Last year, Scarsi sentenced low-budget film actor Zachary Joseph Horwitz to 20 years in prison after he pleaded guilty to bilking investors out of an estimated $650 million. Scarsi also ordered Horwitz to pay more than $230 million he kept from the scheme, the U.S. attorney’s office in Los Angeles said at the time.

Scarsi was born in Syracuse, New York, and studied computer and information science at Syracuse University, where he obtained both a bachelor’s and master’s degree. Scarsi worked as a software engineer on defense projects for the Lockheed Martin Corp. before attending Georgetown University Law Center, where he graduated with a law degree in 1996, according to biographical information provided to the Senate Judiciary Committee when he was nominated for the federal judgeship.

After receiving his degree, Scarsi worked in private practice at various law firms for more than two decades before he was appointed to the U.S. District Court for the Central District of California to fill a vacant seat following the 2017 retirement of Judge George H. King.
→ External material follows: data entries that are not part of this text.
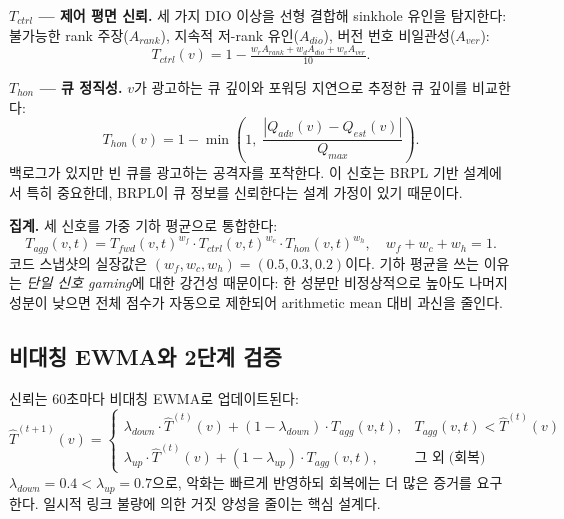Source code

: \documentclass[12pt,a4paper]{article}
\begin{document}
\noindent\textbf{$T_{ctrl}$ — 제어 평면 신뢰.}
세 가지 DIO 이상을 선형 결합해 sinkhole 유인을 탐지한다:
불가능한 rank 주장($A_{rank}$),
지속적 저-rank 유인($A_{dio}$),
버전 번호 비일관성($A_{ver}$):
\begin{equation}
  T_{ctrl}(v)=1-\tfrac{w_r A_{rank}+w_d A_{dio}+w_v A_{ver}}{10}.
\end{equation}

\noindent\textbf{$T_{hon}$ — 큐 정직성.}
$v$가 광고하는 큐 깊이와 포워딩 지연으로 추정한 큐 깊이를 비교한다:
\begin{equation}
  T_{hon}(v)=1-\min\!\left(1,\;
    \frac{|Q_{adv}(v)-Q_{est}(v)|}{Q_{max}}\right).
\end{equation}
백로그가 있지만 빈 큐를 광고하는 공격자를 포착한다.
이 신호는 BRPL 기반 설계에서 특히 중요한데,
BRPL이 큐 정보를 신뢰한다는 설계 가정이 있기 때문이다.

\noindent\textbf{집계.} 세 신호를 가중 기하 평균으로 통합한다:
\begin{equation}
  T_{agg}(v,t) =
  T_{fwd}(v,t)^{w_f}\cdot
  T_{ctrl}(v,t)^{w_c}\cdot
  T_{hon}(v,t)^{w_h},
  \quad
  w_f+w_c+w_h=1.
  \label{eq:tagg}
\end{equation}
코드 스냅샷의 실장값은 $(w_f,w_c,w_h)=(0.5,0.3,0.2)$이다.
기하 평균을 쓰는 이유는 \textit{단일 신호 gaming}에 대한 강건성 때문이다:
한 성분만 비정상적으로 높아도 나머지 성분이 낮으면 전체 점수가
자동으로 제한되어 arithmetic mean 대비 과신을 줄인다.

\subsection{비대칭 EWMA와 2단계 검증}

신뢰는 60초마다 비대칭 EWMA로 업데이트된다:
\begin{equation}
  \hat{T}^{(t+1)}(v)=
  \begin{cases}
    \lambda_{down}\cdot \hat{T}^{(t)}(v)
      +(1-\lambda_{down})\cdot T_{agg}(v,t),
      &T_{agg}(v,t) < \hat{T}^{(t)}(v)\\
    \lambda_{up}\cdot \hat{T}^{(t)}(v)
      +(1-\lambda_{up})\cdot T_{agg}(v,t),
      &\text{그 외}\;\text{(회복)}
  \end{cases}
  \label{eq:ewma}
\end{equation}
$\lambda_{down} = 0.4 < \lambda_{up} = 0.7$으로,
악화는 빠르게 반영하되 회복에는 더 많은 증거를 요구한다.
일시적 링크 불량에 의한 거짓 양성을 줄이는 핵심 설계다.
\end{document}
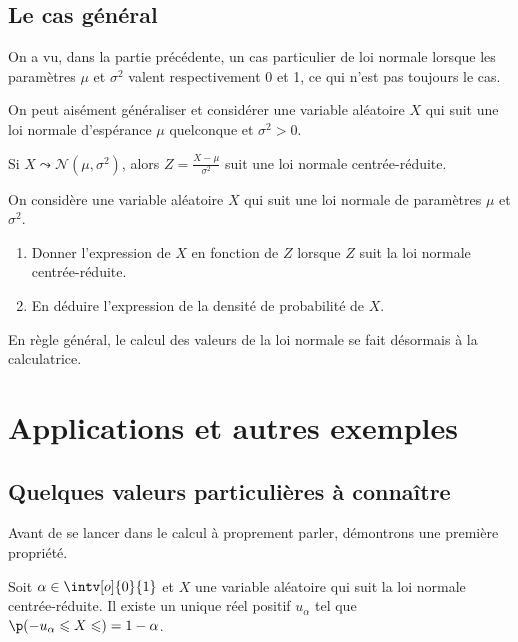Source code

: \documentclass[11pt,a4paper,french]{article}
\begin{document}
\subsection{Le cas général}

On a vu, dans la partie précédente, un cas particulier de loi normale
lorsque les paramètres $\mu$ et $\sigma^2$ valent respectivement 0 et 1,
ce qui n'est pas toujours le cas.

On peut aisément généraliser et considérer une variable aléatoire $X$
qui suit une loi normale d'espérance $\mu$ quelconque et $\sigma^2 > 0$.

\begin{proposition}
  Si $X \leadsto \mathcal{N}(\mu,\sigma^2)$, alors $Z = \frac{ X -
  \mu}{\sigma^2}$ suit une loi normale centrée-réduite.
\end{proposition}

\begin{question}
  On considère une variable aléatoire $X$ qui suit une loi normale de
  paramètres $\mu$ et $\sigma^2$.
  \begin{enumerate}
    \item Donner l'expression de $X$ en fonction de $Z$ lorsque $Z$ suit
      la loi normale centrée-réduite.
    \item En déduire l'expression de la densité de probabilité de $X$.
  \end{enumerate}
\end{question}

En règle général, le calcul des valeurs de la loi normale se fait
désormais à la calculatrice.

\section{Applications et autres exemples}

\subsection{Quelques valeurs particulières à connaître}

Avant de se lancer dans le calcul à proprement parler, démontrons une
première propriété.

\begin{proposition}
  Soit $\alpha \in \intv[o]{0}{1}$ et $X$ une variable aléatoire qui suit
  la loi normale centrée-réduite. Il existe un unique réel positif
  $u_{\alpha}$ tel que $\p(-u_{\alpha} \leqslant X \leqslant) = 1 -
  \alpha$.
\end{proposition}
\end{document}
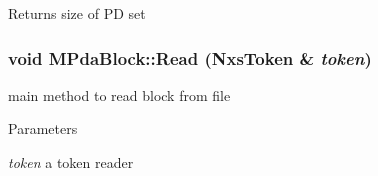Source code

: \label{classMPdaBlock_a551b1f35390ddf325216d2a70f8adb3f}
\begin{DoxyReturn}{Returns}
size of PD set 
\end{DoxyReturn}
\hypertarget{classMPdaBlock_a80e0ffd8121c77ad6ee49810cd58b1bf}{
\subsubsection[{Read}]{\setlength{\rightskip}{0pt plus 5cm}void MPdaBlock::Read ({\bf NxsToken} \& {\em token})}}
\label{classMPdaBlock_a80e0ffd8121c77ad6ee49810cd58b1bf}
main method to read block from file 
\begin{DoxyParams}{Parameters}
\item[{\em token}]a token reader \end{DoxyParams}


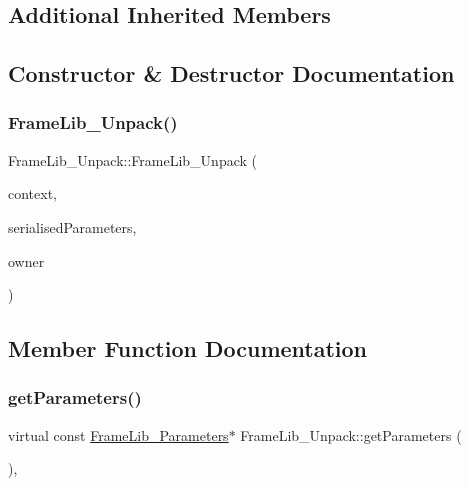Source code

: \subsection*{Additional Inherited Members}


\subsection{Constructor \& Destructor Documentation}
\mbox{\label{class_frame_lib___unpack_a987b9186fb9ec69664610f3893063dcc}} 
\subsubsection{\texorpdfstring{Frame\+Lib\+\_\+\+Unpack()}{FrameLib\_Unpack()}}
{\footnotesize\ttfamily Frame\+Lib\+\_\+\+Unpack\+::\+Frame\+Lib\+\_\+\+Unpack (\begin{DoxyParamCaption}\item[{\hyperlink{class_frame_lib___context}{Frame\+Lib\+\_\+\+Context}}]{context,  }\item[{\hyperlink{class_frame_lib___parameters_1_1_serial}{Frame\+Lib\+\_\+\+Parameters\+::\+Serial} $\ast$}]{serialised\+Parameters,  }\item[{void $\ast$}]{owner }\end{DoxyParamCaption})}



\subsection{Member Function Documentation}
\mbox{\label{class_frame_lib___unpack_aa9da91c13a8e4d648bdef0037973dc56}} 
\subsubsection{\texorpdfstring{get\+Parameters()}{getParameters()}}
{\footnotesize\ttfamily virtual const \hyperlink{class_frame_lib___parameters}{Frame\+Lib\+\_\+\+Parameters}$\ast$ Frame\+Lib\+\_\+\+Unpack\+::get\+Parameters (\begin{DoxyParamCaption}{ }\end{DoxyParamCaption})\hspace{0.3cm}{\ttfamily [inline]}, {\ttfamily [virtual]}}



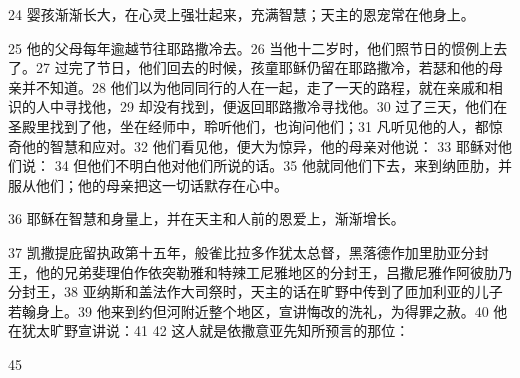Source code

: 24  婴孩渐渐长大，在心灵上强壮起来，充满智慧；天主的恩宠常在他身上。\par

25  他的父母每年逾越节往耶路撒冷去。26  当他十二岁时，他们照节日的惯例上去了。27  过完了节日，他们回去的时候，孩童耶稣仍留在耶路撒冷，若瑟和他的母亲并不知道。28  他们以为他同同行的人在一起，走了一天的路程，就在亲戚和相识的人中寻找他，29  却没有找到，便返回耶路撒冷寻找他。30  过了三天，他们在圣殿里找到了他，坐在经师中，聆听他们，也询问他们；31  凡听见他的人，都惊奇他的智慧和应对。32  他们看见他，便大为惊异，他的母亲对他说： 33  耶稣对他们说： 34  但他们不明白他对他们所说的话。35  他就同他们下去，来到纳匝肋，并服从他们；他的母亲把这一切话默存在心中。\par

36  耶稣在智慧和身量上，并在天主和人前的恩爱上，渐渐增长。\par

37  凯撒提庇留执政第十五年，般雀比拉多作犹太总督，黑落德作加里肋亚分封王，他的兄弟斐理伯作依突勒雅和特辣工尼雅地区的分封王，吕撒尼雅作阿彼肋乃分封王，38  亚纳斯和盖法作大司祭时，天主的话在旷野中传到了匝加利亚的儿子若翰身上。39  他来到约但河附近整个地区，宣讲悔改的洗礼，为得罪之赦。40  他在犹太旷野宣讲说：41   42  这人就是依撒意亚先知所预言的那位：\par

\par

45  \par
His legal practice has centered on civil litigation with an emphasis on intellectual property and has included Fortune 100 clients like Google and Apple, while his litigation experience has included federal district courts in California, New York, Delaware and Texas. Before his judgeship, Scarsi had tried 28 cases.

In 2007, Scarsi joined Milbank Tweed Hadley & McCloy as partner, where he led the firm’s West Coast intellectual property litigation and technology practice until he was appointed as a federal judge. He became a managing partner at that firm’s LA office in 2013.

His work there included representing and defending patent holders in patent infringement actions, in addition to representing clients in patent and trademark infringement claims before the federal International Trade Commission.

Scarsi was nominated and eventually confirmed by the Senate in a 83-12 vote in 2020.

Scarsi has been a longtime member of the invitation-only Los Angeles-based social club known as the California Club and became a member of the Republican National Lawyers Association and the Federalist Society in 2017.